Son mesajla şaşkın bir şekilde birbirimize baktık. Emir kafasını bilmiş bir edayla salladı,

-Demiştim size amatörce oldu diye, Aslı'nın karakterine uygun bir şeyler yazmalıydık.

Büşra, Emir'e hak vermiş olacak ki gıkını çıkarmadı. Yeni bir mesaj yazdım,

'Buna ihtiyacım yok, ben sen değilim!'

Emir, diğer mesaj gibi bunu da onaylamadı. Kerem söze karışmıyor yalnızca Emir abisini destekliyordu.
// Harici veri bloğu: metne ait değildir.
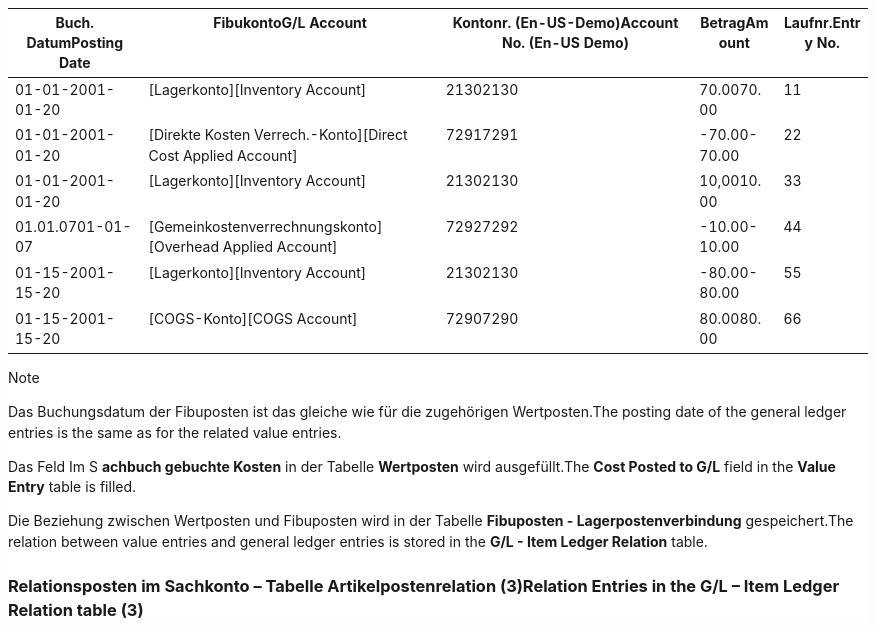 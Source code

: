 |<span data-ttu-id="4a9e9-229">Buch. Datum</span><span class="sxs-lookup"><span data-stu-id="4a9e9-229">Posting Date</span></span>|<span data-ttu-id="4a9e9-230">Fibukonto</span><span class="sxs-lookup"><span data-stu-id="4a9e9-230">G/L Account</span></span>|<span data-ttu-id="4a9e9-231">Kontonr. (En-US-Demo)</span><span class="sxs-lookup"><span data-stu-id="4a9e9-231">Account No. (En-US Demo)</span></span>|<span data-ttu-id="4a9e9-232">Betrag</span><span class="sxs-lookup"><span data-stu-id="4a9e9-232">Amount</span></span>|<span data-ttu-id="4a9e9-233">Laufnr.</span><span class="sxs-lookup"><span data-stu-id="4a9e9-233">Entry No.</span></span>|  
|------------|-----------|------------------------|------|---------|  
|<span data-ttu-id="4a9e9-234">01-01-20</span><span class="sxs-lookup"><span data-stu-id="4a9e9-234">01-01-20</span></span>|<span data-ttu-id="4a9e9-235">[Lagerkonto]</span><span class="sxs-lookup"><span data-stu-id="4a9e9-235">[Inventory Account]</span></span>|<span data-ttu-id="4a9e9-236">2130</span><span class="sxs-lookup"><span data-stu-id="4a9e9-236">2130</span></span>|<span data-ttu-id="4a9e9-237">70.00</span><span class="sxs-lookup"><span data-stu-id="4a9e9-237">70.00</span></span>|<span data-ttu-id="4a9e9-238">1</span><span class="sxs-lookup"><span data-stu-id="4a9e9-238">1</span></span>|  
|<span data-ttu-id="4a9e9-239">01-01-20</span><span class="sxs-lookup"><span data-stu-id="4a9e9-239">01-01-20</span></span>|<span data-ttu-id="4a9e9-240">[Direkte Kosten Verrech.-Konto]</span><span class="sxs-lookup"><span data-stu-id="4a9e9-240">[Direct Cost Applied Account]</span></span>|<span data-ttu-id="4a9e9-241">7291</span><span class="sxs-lookup"><span data-stu-id="4a9e9-241">7291</span></span>|<span data-ttu-id="4a9e9-242">-70.00</span><span class="sxs-lookup"><span data-stu-id="4a9e9-242">-70.00</span></span>|<span data-ttu-id="4a9e9-243">2</span><span class="sxs-lookup"><span data-stu-id="4a9e9-243">2</span></span>|  
|<span data-ttu-id="4a9e9-244">01-01-20</span><span class="sxs-lookup"><span data-stu-id="4a9e9-244">01-01-20</span></span>|<span data-ttu-id="4a9e9-245">[Lagerkonto]</span><span class="sxs-lookup"><span data-stu-id="4a9e9-245">[Inventory Account]</span></span>|<span data-ttu-id="4a9e9-246">2130</span><span class="sxs-lookup"><span data-stu-id="4a9e9-246">2130</span></span>|<span data-ttu-id="4a9e9-247">10,00</span><span class="sxs-lookup"><span data-stu-id="4a9e9-247">10.00</span></span>|<span data-ttu-id="4a9e9-248">3</span><span class="sxs-lookup"><span data-stu-id="4a9e9-248">3</span></span>|  
|<span data-ttu-id="4a9e9-249">01.01.07</span><span class="sxs-lookup"><span data-stu-id="4a9e9-249">01-01-07</span></span>|<span data-ttu-id="4a9e9-250">[Gemeinkostenverrechnungskonto]</span><span class="sxs-lookup"><span data-stu-id="4a9e9-250">[Overhead Applied Account]</span></span>|<span data-ttu-id="4a9e9-251">7292</span><span class="sxs-lookup"><span data-stu-id="4a9e9-251">7292</span></span>|<span data-ttu-id="4a9e9-252">-10.00</span><span class="sxs-lookup"><span data-stu-id="4a9e9-252">-10.00</span></span>|<span data-ttu-id="4a9e9-253">4</span><span class="sxs-lookup"><span data-stu-id="4a9e9-253">4</span></span>|  
|<span data-ttu-id="4a9e9-254">01-15-20</span><span class="sxs-lookup"><span data-stu-id="4a9e9-254">01-15-20</span></span>|<span data-ttu-id="4a9e9-255">[Lagerkonto]</span><span class="sxs-lookup"><span data-stu-id="4a9e9-255">[Inventory Account]</span></span>|<span data-ttu-id="4a9e9-256">2130</span><span class="sxs-lookup"><span data-stu-id="4a9e9-256">2130</span></span>|<span data-ttu-id="4a9e9-257">-80.00</span><span class="sxs-lookup"><span data-stu-id="4a9e9-257">-80.00</span></span>|<span data-ttu-id="4a9e9-258">5</span><span class="sxs-lookup"><span data-stu-id="4a9e9-258">5</span></span>|  
|<span data-ttu-id="4a9e9-259">01-15-20</span><span class="sxs-lookup"><span data-stu-id="4a9e9-259">01-15-20</span></span>|<span data-ttu-id="4a9e9-260">[COGS-Konto]</span><span class="sxs-lookup"><span data-stu-id="4a9e9-260">[COGS Account]</span></span>|<span data-ttu-id="4a9e9-261">7290</span><span class="sxs-lookup"><span data-stu-id="4a9e9-261">7290</span></span>|<span data-ttu-id="4a9e9-262">80.00</span><span class="sxs-lookup"><span data-stu-id="4a9e9-262">80.00</span></span>|<span data-ttu-id="4a9e9-263">6</span><span class="sxs-lookup"><span data-stu-id="4a9e9-263">6</span></span>|  

> [!NOTE]  
> <span data-ttu-id="4a9e9-264">Das Buchungsdatum der Fibuposten ist das gleiche wie für die zugehörigen Wertposten.</span><span class="sxs-lookup"><span data-stu-id="4a9e9-264">The posting date of the general ledger entries is the same as for the related value entries.</span></span>  
> 
> <span data-ttu-id="4a9e9-265">Das Feld Im S **achbuch gebuchte Kosten** in der Tabelle **Wertposten** wird ausgefüllt.</span><span class="sxs-lookup"><span data-stu-id="4a9e9-265">The **Cost Posted to G/L** field in the **Value Entry** table is filled.</span></span>  

 <span data-ttu-id="4a9e9-266">Die Beziehung zwischen Wertposten und Fibuposten wird in der Tabelle **Fibuposten - Lagerpostenverbindung** gespeichert.</span><span class="sxs-lookup"><span data-stu-id="4a9e9-266">The relation between value entries and general ledger entries is stored in the **G/L - Item Ledger Relation** table.</span></span>  

### <a name="relation-entries-in-the-gl--item-ledger-relation-table-3"></a><span data-ttu-id="4a9e9-267">Relationsposten im Sachkonto – Tabelle Artikelpostenrelation (3)</span><span class="sxs-lookup"><span data-stu-id="4a9e9-267">Relation Entries in the G/L – Item Ledger Relation table (3)</span></span>
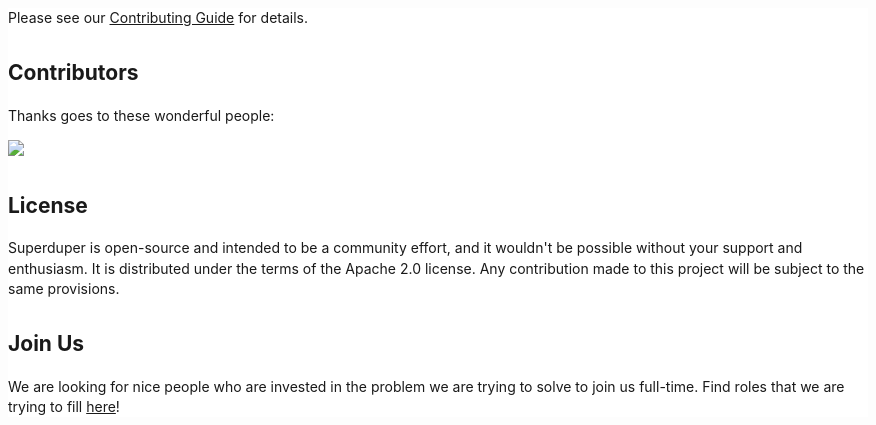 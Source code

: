 Please see our [Contributing Guide](CONTRIBUTING.md) for details.


## Contributors
Thanks goes to these wonderful people:

<a href="https://github.com/superduper-io/superduper/graphs/contributors">
  <img src="https://contrib.rocks/image?repo=superduperdb/superduper" />
</a>


## License  

Superduper is open-source and intended to be a community effort, and it wouldn't be possible without your support and enthusiasm.
It is distributed under the terms of the Apache 2.0 license. Any contribution made to this project will be subject to the same provisions.

## Join Us 
We are looking for nice people who are invested in the problem we are trying to solve to join us full-time. Find roles that we are trying to fill <a href="https://join.com/companies/superduper">here</a>!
Hayır, kıskanmayacağım!

'Doğru, ben senin gibi hırsız değilim, başkalarının sevdiklerini çalmıyorum!'

Sinirlendiği için eteğindeki taşları döken şahıs, ilk ipucunu vermişti. Büşra parlayan gözlerle bana döndü,

-Kesin kadın bu, kimin kalbini çaldın da platonik aşkını üzdün?

Heyecanla sorduğu soruya ne cevap vereceğimi bilemedim.

-Hemcinsim tarafından mı rahatsız ediliyorum yani?

Emir uzaklara dalmış bir şekilde cevap verdi,

-Öğrenmenin tek bir yolu var, bir mesaj daha at.

Aldığım komutla mesajı yazıp yolladım.

'Bir kadın tarafından bunları duymak acı verici. Hemcinsim tarafından bu kadar şey yaşamak doğrusu beni daha da üzdü.'

Toparlayamadığım cümlelerim, acemiliği yansıtırken asıl meseleden şaşmadığı için üzerine düşünmemeye çalıştım. Çok geçmeden cevap geldi,

'Ne o, erkek olmadığım için üzüldün mü yoksa?'

Cevabımızı almıştık, bir kadın tarafından muhtemelen yanlış anlaşılmış, nefretini kazanmıştım. Pek kazançlı olduğum söylenemezdi ya neyse.

Emir fazla konuşmamış, Büşra ise susmak bilmemişti. Kadının üzerinde uygulayacağı şiddet senaryolarını anlatıp hırslanıyor, hırslandıkça heyecanı artıyordu. Ben ise ufakta olsa bir şey öğrendiğim için rahatlamıştım. Yine tedbiri elden bırakmaya gelmezdi.